En el marco de la conmemoración del Día del Trabajo, desde Palacio Nacional se dio a conocer un anuncio que marca un punto de inflexión para la fuerza laboral en México. El secretario del Trabajo y Previsión Social, Marath Bolaños, presentó la estrategia oficial para implementar la jornada laboral de 40 horas, un cambio que se llevará a cabo de manera “paulatina y gradual” hasta concretarse en enero de 2030.

El funcionario detalló que esta transformación responde a una demanda histórica de la clase trabajadora. La presidenta Claudia Sheinbaum, desde el inicio de su gestión, asumió este compromiso como parte del eje número 60 dentro de su plan de gobierno, enmarcado en lo que ha denominado el “segundo piso de la transformación”.
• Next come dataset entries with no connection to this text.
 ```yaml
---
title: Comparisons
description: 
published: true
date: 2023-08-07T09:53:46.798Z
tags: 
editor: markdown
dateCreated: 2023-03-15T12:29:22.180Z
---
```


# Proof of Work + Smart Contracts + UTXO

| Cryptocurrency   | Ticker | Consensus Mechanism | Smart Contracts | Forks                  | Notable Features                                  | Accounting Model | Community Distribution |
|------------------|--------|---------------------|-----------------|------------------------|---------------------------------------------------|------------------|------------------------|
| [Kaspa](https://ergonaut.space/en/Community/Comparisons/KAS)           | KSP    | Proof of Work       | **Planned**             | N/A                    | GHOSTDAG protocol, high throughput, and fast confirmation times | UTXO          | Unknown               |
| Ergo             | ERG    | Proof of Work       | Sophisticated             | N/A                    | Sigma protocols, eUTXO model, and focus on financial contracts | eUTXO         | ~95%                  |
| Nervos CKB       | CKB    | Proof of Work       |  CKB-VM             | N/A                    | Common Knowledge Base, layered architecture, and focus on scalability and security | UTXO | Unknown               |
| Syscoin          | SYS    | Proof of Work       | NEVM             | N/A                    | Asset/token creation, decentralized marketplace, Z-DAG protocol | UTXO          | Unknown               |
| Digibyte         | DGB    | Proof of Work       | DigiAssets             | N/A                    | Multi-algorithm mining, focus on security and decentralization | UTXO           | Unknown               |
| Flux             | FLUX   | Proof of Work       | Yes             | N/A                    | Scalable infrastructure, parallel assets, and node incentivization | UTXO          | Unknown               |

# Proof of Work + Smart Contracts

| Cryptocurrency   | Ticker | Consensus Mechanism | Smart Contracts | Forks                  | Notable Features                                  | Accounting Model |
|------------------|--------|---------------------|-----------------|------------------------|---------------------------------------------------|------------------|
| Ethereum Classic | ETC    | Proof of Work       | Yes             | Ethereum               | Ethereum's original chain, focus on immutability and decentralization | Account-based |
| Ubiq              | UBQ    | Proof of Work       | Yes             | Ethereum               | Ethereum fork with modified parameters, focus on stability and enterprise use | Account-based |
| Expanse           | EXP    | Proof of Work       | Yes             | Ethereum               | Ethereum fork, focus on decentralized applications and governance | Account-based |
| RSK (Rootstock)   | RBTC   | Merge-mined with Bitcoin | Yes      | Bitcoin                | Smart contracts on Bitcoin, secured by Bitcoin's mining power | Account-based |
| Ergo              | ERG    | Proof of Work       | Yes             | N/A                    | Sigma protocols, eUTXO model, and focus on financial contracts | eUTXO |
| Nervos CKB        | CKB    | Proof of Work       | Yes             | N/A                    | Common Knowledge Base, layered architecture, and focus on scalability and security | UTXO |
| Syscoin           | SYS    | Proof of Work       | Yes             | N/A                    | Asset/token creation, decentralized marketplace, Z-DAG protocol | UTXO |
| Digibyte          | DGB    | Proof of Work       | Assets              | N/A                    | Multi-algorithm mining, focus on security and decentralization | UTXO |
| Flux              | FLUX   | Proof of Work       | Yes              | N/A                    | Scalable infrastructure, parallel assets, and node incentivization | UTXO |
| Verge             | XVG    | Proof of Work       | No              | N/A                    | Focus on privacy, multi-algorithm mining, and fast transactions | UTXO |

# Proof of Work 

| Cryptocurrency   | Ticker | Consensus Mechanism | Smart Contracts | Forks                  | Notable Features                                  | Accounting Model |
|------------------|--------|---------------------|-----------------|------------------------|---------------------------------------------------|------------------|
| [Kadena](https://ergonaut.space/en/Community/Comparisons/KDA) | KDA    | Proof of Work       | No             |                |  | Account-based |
Para garantizar que esta reducción de horas sea equitativa y funcional, se organizarán foros en distintas ciudades del país entre el 2 de junio y el 7 de julio. En estas mesas de trabajo participarán representantes de los sectores laboral, empresarial y académico. La intención es construir un modelo sostenible y justo que responda a las necesidades reales del país y de sus trabajadores.

“El objetivo primordial es construir en colectivo un modelo justo y eficaz para cumplir con la demanda histórica del pueblo de México”, afirmó Bolaños durante su intervención. Además, defendió la medida subrayando que reducir la jornada laboral no afecta la productividad, sino que otorga dignidad al trabajador al devolverle tiempo de vida personal y familiar.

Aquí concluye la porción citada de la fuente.